(Stored data)
····················

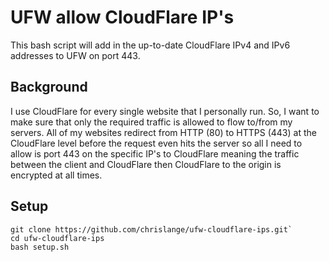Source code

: # UFW allow CloudFlare IP's
This bash script will add in the up-to-date CloudFlare IPv4 and IPv6 addresses to UFW on port 443.

## Background
I use CloudFlare for every single website that I personally run. So, I want to make sure that only the required traffic is allowed to flow to/from my servers. All of my websites redirect from HTTP (80) to HTTPS (443) at the CloudFlare level before the request even hits the server so all I need to allow is port 443 on the specific IP's to CloudFlare meaning the traffic between the client and CloudFlare then CloudFlare to the origin is encrypted at all times.

## Setup
```
git clone https://github.com/chrislange/ufw-cloudflare-ips.git`
cd ufw-cloudflare-ips
bash setup.sh
```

····················

§ **What is needed**
Where does "bash" appear in the records above? Copy every line that has it.

§ **Task output**
This bash script will add in the up-to-date CloudFlare IPv4 and IPv6 addresses to UFW on port 443.
bash setup.sh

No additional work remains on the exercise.